For curtailing NOx emissions, various technologies are available that can help in the reduction of NOx levels. These include selective catalytic reduction (SCR) and selective non-catalytic reduction (SNCR) systems, and over fire air (OFA) and low NOx burners (LNBs). OFA and LNB are already being used in India, but they are capable of reducing the NOx emissions only up to 600 mg per Nm3. The NOx limit for newer plants is 100-300 mg per Nm3, for which post-combustion denitrification systems such as SCR and SNCR are required. However, they have not yet been proven suitable for Indian coal, which has high ash content. SCR systems also require ammonia as a de-nitrification agent (about 2,500 tonnes per year for a 500 MW unit). The arrangement for availability, transportation, handling and storage for such large quantities of ammonia is yet to be addressed by gencos. Various pilot studies are being undertaken to understand the performance of SCR and SNCR systems in the Indian context. For instance, NTPC is undertaking eight projects for SCR and two for SNCR. These pilot projects are likely to be completed by May 2019. The SCR pilots are being conducted at the Vindhyachal, Rihand, Korba, Simhadri (two projects), Ramagundam, Sipat and Kahalgaon TPPs and SNCR tests are being conducted at the Rihand and Vindhyachal TPPs. The findings of these pilot projects will play a significant role in determining a suitable technology solution for reducing NOx emissions.

Challenges and outlook

Progress on the implementation of emission control systems has been slow owing to a mix of reasons. One of the key factors is the additional capex and opex requirements for the implementation of FGD and other emission control systems. While this issue has been addressed to a certain extent, with the cost being allowed as a pass-through in tariff, plant owners have been facing difficulties in arranging funds. Banks and other financial institutions have been reluctant to fund these investments due to the high level of stress in the sector. In October 2018, the minister of state (independent charge) for power and new and renewable energy held a meeting with bankers regarding lending for the installation of pollution control equipment.

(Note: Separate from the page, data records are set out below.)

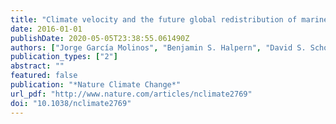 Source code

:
 ```yaml
---
title: "Climate velocity and the future global redistribution of marine biodiversity"
date: 2016-01-01
publishDate: 2020-05-05T23:38:55.061490Z
authors: ["Jorge García Molinos", "Benjamin S. Halpern", "David S. Schoeman", "Christopher J. Brown", "Wolfgang Kiessling", "Pippa J. Moore", "John M. Pandolfi", "Elvira S. Poloczanska", "Anthony J. Richardson", "Michael T. Burrows"]
publication_types: ["2"]
abstract: ""
featured: false
publication: "*Nature Climate Change*"
url_pdf: "http://www.nature.com/articles/nclimate2769"
doi: "10.1038/nclimate2769"
---
```


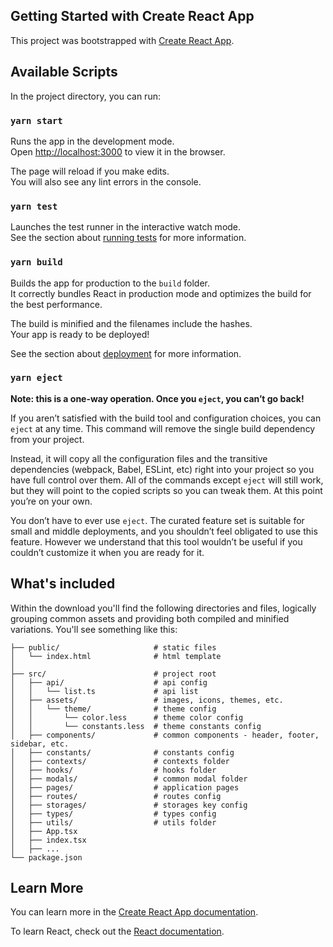 ## Getting Started with Create React App

This project was bootstrapped with [Create React App](https://github.com/facebook/create-react-app).

## Available Scripts

In the project directory, you can run:

### `yarn start`

Runs the app in the development mode.\
Open [http://localhost:3000](http://localhost:3000) to view it in the browser.

The page will reload if you make edits.\
You will also see any lint errors in the console.

### `yarn test`

Launches the test runner in the interactive watch mode.\
See the section about [running tests](https://facebook.github.io/create-react-app/docs/running-tests) for more information.

### `yarn build`

Builds the app for production to the `build` folder.\
It correctly bundles React in production mode and optimizes the build for the best performance.

The build is minified and the filenames include the hashes.\
Your app is ready to be deployed!

See the section about [deployment](https://facebook.github.io/create-react-app/docs/deployment) for more information.

### `yarn eject`

**Note: this is a one-way operation. Once you `eject`, you can’t go back!**

If you aren’t satisfied with the build tool and configuration choices, you can `eject` at any time. This command will remove the single build dependency from your project.

Instead, it will copy all the configuration files and the transitive dependencies (webpack, Babel, ESLint, etc) right into your project so you have full control over them. All of the commands except `eject` will still work, but they will point to the copied scripts so you can tweak them. At this point you’re on your own.

You don’t have to ever use `eject`. The curated feature set is suitable for small and middle deployments, and you shouldn’t feel obligated to use this feature. However we understand that this tool wouldn’t be useful if you couldn’t customize it when you are ready for it.

## What's included

Within the download you'll find the following directories and files, logically grouping common assets and providing both compiled and minified variations. You'll see something like this:

```text
├── public/                     # static files
│   └── index.html              # html template
│
├── src/                        # project root
│   ├── api/                    # api config
│   │   └── list.ts             # api list
│   ├── assets/                 # images, icons, themes, etc.
│   │   └── theme/              # theme config
│   │       └── color.less      # theme color config
│   │       └── constants.less  # theme constants config
│   ├── components/             # common components - header, footer, sidebar, etc.
│   ├── constants/              # constants config
│   ├── contexts/               # contexts folder
│   ├── hooks/                  # hooks folder
│   ├── modals/                 # common modal folder
│   ├── pages/                  # application pages
│   ├── routes/                 # routes config
│   ├── storages/               # storages key config
│   ├── types/                  # types config
│   ├── utils/                  # utils folder
│   ├── App.tsx
│   ├── index.tsx
│   ├── ...
└── package.json
```

## Learn More

You can learn more in the [Create React App documentation](https://facebook.github.io/create-react-app/docs/getting-started).

To learn React, check out the [React documentation](https://reactjs.org/).
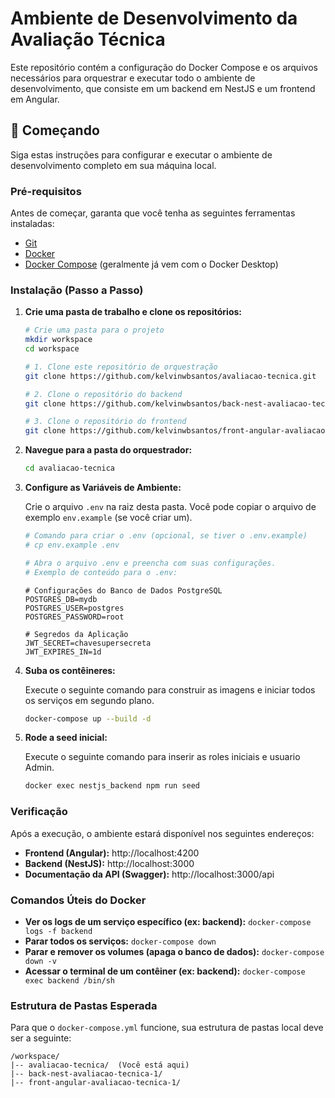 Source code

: # Ambiente de Desenvolvimento da Avaliação Técnica

Este repositório contém a configuração do Docker Compose e os arquivos necessários para orquestrar e executar todo o ambiente de desenvolvimento, que consiste em um backend em NestJS e um frontend em Angular.

## 🚀 Começando

Siga estas instruções para configurar e executar o ambiente de desenvolvimento completo em sua máquina local.

### Pré-requisitos

Antes de começar, garanta que você tenha as seguintes ferramentas instaladas:
* [Git](https://git-scm.com/)
* [Docker](https://www.docker.com/products/docker-desktop/)
* [Docker Compose](https://docs.docker.com/compose/install/) (geralmente já vem com o Docker Desktop)

### Instalação (Passo a Passo)

1.  **Crie uma pasta de trabalho e clone os repositórios:**

    ```bash
    # Crie uma pasta para o projeto
    mkdir workspace
    cd workspace

    # 1. Clone este repositório de orquestração
    git clone https://github.com/kelvinwbsantos/avaliacao-tecnica.git

    # 2. Clone o repositório do backend
    git clone https://github.com/kelvinwbsantos/back-nest-avaliacao-tecnica-1.git

    # 3. Clone o repositório do frontend
    git clone https://github.com/kelvinwbsantos/front-angular-avaliacao-tecnica-1.git
    ```

2.  **Navegue para a pasta do orquestrador:**

    ```bash
    cd avaliacao-tecnica
    ```

3.  **Configure as Variáveis de Ambiente:**

    Crie o arquivo `.env` na raiz desta pasta. Você pode copiar o arquivo de exemplo `env.example` (se você criar um).

    ```bash
    # Comando para criar o .env (opcional, se tiver o .env.example)
    # cp env.example .env

    # Abra o arquivo .env e preencha com suas configurações.
    # Exemplo de conteúdo para o .env:
    ```
    ```env
    # Configurações do Banco de Dados PostgreSQL
    POSTGRES_DB=mydb
    POSTGRES_USER=postgres
    POSTGRES_PASSWORD=root

    # Segredos da Aplicação
    JWT_SECRET=chavesupersecreta
    JWT_EXPIRES_IN=1d
    ```

4.  **Suba os contêineres:**

    Execute o seguinte comando para construir as imagens e iniciar todos os serviços em segundo plano.

    ```bash
    docker-compose up --build -d
    ```
    
4.  **Rode a seed inicial:**

    Execute o seguinte comando para inserir as roles iniciais e usuario Admin.

    ```bash
    docker exec nestjs_backend npm run seed
    ```

### Verificação

Após a execução, o ambiente estará disponível nos seguintes endereços:

* **Frontend (Angular):** http://localhost:4200
* **Backend (NestJS):** http://localhost:3000
* **Documentação da API (Swagger):** http://localhost:3000/api

### Comandos Úteis do Docker

* **Ver os logs de um serviço específico (ex: backend):**
    `docker-compose logs -f backend`
* **Parar todos os serviços:**
    `docker-compose down`
* **Parar e remover os volumes (apaga o banco de dados):**
    `docker-compose down -v`
* **Acessar o terminal de um contêiner (ex: backend):**
    `docker-compose exec backend /bin/sh`

### Estrutura de Pastas Esperada

Para que o `docker-compose.yml` funcione, sua estrutura de pastas local deve ser a seguinte:
```
/workspace/
|-- avaliacao-tecnica/  (Você está aqui)
|-- back-nest-avaliacao-tecnica-1/
|-- front-angular-avaliacao-tecnica-1/
```
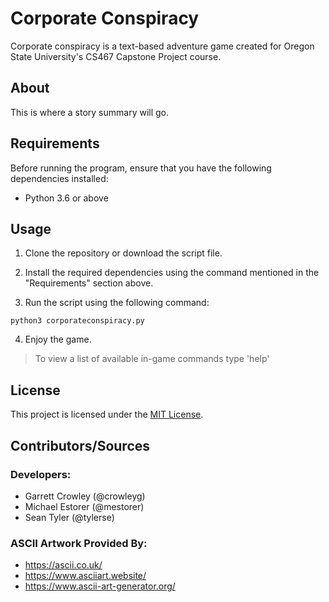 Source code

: # Corporate Conspiracy

Corporate conspiracy is a text-based adventure game created for Oregon State University's CS467 Capstone Project course.

## About

This is where a story summary will go.

## Requirements

Before running the program, ensure that you have the following dependencies installed:

- Python 3.6 or above

## Usage

1. Clone the repository or download the script file.

2. Install the required dependencies using the command mentioned in the "Requirements" section above.

3. Run the script using the following command:

```
python3 corporateconspiracy.py
```

4. Enjoy the game.
> To view a list of available in-game commands type 'help'

## License

This project is licensed under the [MIT License](LICENSE).

## Contributors/Sources 
### Developers: 

- Garrett Crowley (@crowleyg)
- Michael Estorer (@mestorer)
- Sean Tyler (@tylerse)

### ASCII Artwork Provided By:

- https://ascii.co.uk/
- https://www.asciiart.website/
- https://www.ascii-art-generator.org/
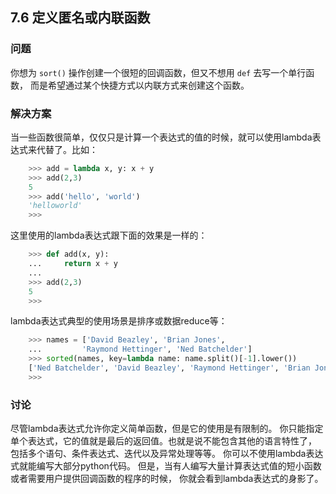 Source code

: ## 7.6 定义匿名或内联函数 ##
### 问题 ###
你想为 ``sort()`` 操作创建一个很短的回调函数，但又不想用 ``def`` 去写一个单行函数，
而是希望通过某个快捷方式以内联方式来创建这个函数。
### 解决方案 ###
当一些函数很简单，仅仅只是计算一个表达式的值的时候，就可以使用lambda表达式来代替了。比如：
```python
    >>> add = lambda x, y: x + y
    >>> add(2,3)
    5
    >>> add('hello', 'world')
    'helloworld'
    >>>

```
这里使用的lambda表达式跟下面的效果是一样的：
```python
    >>> def add(x, y):
    ...     return x + y
    ...
    >>> add(2,3)
    5
    >>>
```
lambda表达式典型的使用场景是排序或数据reduce等：
```python
    >>> names = ['David Beazley', 'Brian Jones',
    ...         'Raymond Hettinger', 'Ned Batchelder']
    >>> sorted(names, key=lambda name: name.split()[-1].lower())
    ['Ned Batchelder', 'David Beazley', 'Raymond Hettinger', 'Brian Jones']
    >>>

```
### 讨论 ###
尽管lambda表达式允许你定义简单函数，但是它的使用是有限制的。
你只能指定单个表达式，它的值就是最后的返回值。也就是说不能包含其他的语言特性了，
包括多个语句、条件表达式、迭代以及异常处理等等。
你可以不使用lambda表达式就能编写大部分python代码。
但是，当有人编写大量计算表达式值的短小函数或者需要用户提供回调函数的程序的时候，
你就会看到lambda表达式的身影了。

Further, very few power producers in the country have prior experience in the selection, procurement, commissioning, and operations and maintenance of air quality control systems. To this end, in December 2017, the CEA issued standard technical specifications for retrofitting of wet limestone-based FGD systems in typical 2×500 MW coal-based power plants. The CEA also issued an amendment to the above specifications in October 2018. It mainly deals with the issue of chimney height in view of the MoEFCC notification dated June 28, 2018. Meanwhile, a suitable technology solution for NOx reduction is yet to be identified for high ash Indian coal. NOx emission norms in India are very stringent vis-à-vis other countries.

For FGD systems, the unavailability of good quality limestone, one of the key raw materials, poses a major challenge. The CEA is in discussions with the Ministry of Mines regarding the limestone requirement at power plants. Further, when all plants have operational FGD systems, around 38 million tonnes of gypsum would be generated every year. The disposal/utilisation of such a large quantity of gypsum is a cause for concern. The MoEFCC has formed a group to suggest ways for the disposal of gypsum and calcium sulphite. Also, SCR systems require ammonia as a denitrification agent (consumption of about 2,500 tonnes per year for a 500 MW unit). The availability of large quantities of ammonia as well as facilities for its transportation, handling and storage needs to be ensured before installing SCR systems.

At the current pace of execution, meeting the timelines seems difficult. The gencos need to fast-track the installation of pollution control equipment. The utilities will also take guidance from the CEA with respect to technologies and the costs involved on a case-to-case basis. The feasibility of a technology depends on various factors including unit capacity, vintage and location; operational performance parameters and opex requirement; and gross calorific value of coal and its sulphur content. So far, the CEA has received only six such proposals. Meanwhile, the government needs to track the progress in project implementation more closely.